Dataset entries:
*****
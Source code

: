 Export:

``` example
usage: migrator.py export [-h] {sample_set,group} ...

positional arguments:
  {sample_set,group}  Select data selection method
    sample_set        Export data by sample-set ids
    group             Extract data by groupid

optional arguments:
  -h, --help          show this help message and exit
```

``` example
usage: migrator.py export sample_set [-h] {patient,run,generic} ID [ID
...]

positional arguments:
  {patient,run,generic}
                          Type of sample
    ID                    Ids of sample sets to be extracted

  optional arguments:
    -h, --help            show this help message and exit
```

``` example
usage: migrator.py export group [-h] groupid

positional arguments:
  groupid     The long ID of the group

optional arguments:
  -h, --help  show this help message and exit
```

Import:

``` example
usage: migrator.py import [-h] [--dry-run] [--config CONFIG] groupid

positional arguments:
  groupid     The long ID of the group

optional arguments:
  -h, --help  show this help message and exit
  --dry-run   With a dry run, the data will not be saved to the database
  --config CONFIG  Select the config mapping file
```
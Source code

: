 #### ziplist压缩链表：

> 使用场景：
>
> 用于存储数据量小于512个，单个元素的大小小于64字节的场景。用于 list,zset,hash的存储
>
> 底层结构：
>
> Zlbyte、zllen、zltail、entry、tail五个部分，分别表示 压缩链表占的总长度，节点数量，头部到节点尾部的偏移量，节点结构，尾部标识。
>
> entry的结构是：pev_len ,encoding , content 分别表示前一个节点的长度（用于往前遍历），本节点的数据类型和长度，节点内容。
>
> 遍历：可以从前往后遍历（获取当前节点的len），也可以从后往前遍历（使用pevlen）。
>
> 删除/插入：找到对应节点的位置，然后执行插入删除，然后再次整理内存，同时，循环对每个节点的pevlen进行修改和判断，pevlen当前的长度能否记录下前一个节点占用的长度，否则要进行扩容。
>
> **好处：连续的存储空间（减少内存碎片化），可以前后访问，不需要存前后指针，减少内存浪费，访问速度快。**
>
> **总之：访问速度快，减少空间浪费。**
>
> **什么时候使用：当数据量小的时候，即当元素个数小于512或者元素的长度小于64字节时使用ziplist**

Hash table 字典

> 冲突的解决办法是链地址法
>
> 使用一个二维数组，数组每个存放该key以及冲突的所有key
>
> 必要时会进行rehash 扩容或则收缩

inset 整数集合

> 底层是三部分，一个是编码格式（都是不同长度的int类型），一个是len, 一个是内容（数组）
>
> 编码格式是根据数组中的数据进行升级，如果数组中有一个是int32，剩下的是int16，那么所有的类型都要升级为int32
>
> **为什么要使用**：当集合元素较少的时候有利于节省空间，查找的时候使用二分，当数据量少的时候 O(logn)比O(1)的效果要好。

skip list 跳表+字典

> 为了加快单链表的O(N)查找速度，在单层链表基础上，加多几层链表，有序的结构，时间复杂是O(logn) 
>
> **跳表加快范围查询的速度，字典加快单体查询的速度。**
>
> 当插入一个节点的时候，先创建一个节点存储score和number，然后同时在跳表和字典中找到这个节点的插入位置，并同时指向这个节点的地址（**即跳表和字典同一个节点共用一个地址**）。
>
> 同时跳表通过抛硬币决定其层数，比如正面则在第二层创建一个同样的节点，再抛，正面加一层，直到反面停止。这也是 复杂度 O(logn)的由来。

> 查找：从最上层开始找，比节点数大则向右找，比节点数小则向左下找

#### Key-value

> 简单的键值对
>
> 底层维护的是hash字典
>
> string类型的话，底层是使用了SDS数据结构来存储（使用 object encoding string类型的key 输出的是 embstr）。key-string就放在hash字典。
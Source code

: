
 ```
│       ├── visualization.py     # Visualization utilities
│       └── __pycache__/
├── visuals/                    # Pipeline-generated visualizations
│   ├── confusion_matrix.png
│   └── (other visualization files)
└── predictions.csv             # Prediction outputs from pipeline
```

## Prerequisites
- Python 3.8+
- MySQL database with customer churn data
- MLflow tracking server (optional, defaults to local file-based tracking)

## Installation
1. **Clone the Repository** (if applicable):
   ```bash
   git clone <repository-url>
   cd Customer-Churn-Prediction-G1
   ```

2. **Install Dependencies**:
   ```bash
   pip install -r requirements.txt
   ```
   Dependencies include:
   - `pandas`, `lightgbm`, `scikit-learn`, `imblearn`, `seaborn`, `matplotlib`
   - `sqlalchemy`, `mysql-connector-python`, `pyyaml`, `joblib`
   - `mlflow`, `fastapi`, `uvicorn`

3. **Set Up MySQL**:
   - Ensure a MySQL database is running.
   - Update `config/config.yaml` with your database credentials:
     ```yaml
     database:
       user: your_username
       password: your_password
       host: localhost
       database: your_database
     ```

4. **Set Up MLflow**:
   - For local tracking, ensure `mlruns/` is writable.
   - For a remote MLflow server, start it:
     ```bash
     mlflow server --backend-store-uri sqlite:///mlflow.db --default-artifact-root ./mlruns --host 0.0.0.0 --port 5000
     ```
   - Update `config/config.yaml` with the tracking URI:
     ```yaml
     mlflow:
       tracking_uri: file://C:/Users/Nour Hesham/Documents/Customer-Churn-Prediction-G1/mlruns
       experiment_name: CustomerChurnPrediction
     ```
*****
### About this exercise
In the data above, which lines include "show"? Return those lines.

### Finished task
  -h, --help          show this help message and exit
    -h, --help            show this help message and exit
  -h, --help  show this help message and exit
  -h, --help  show this help message and exit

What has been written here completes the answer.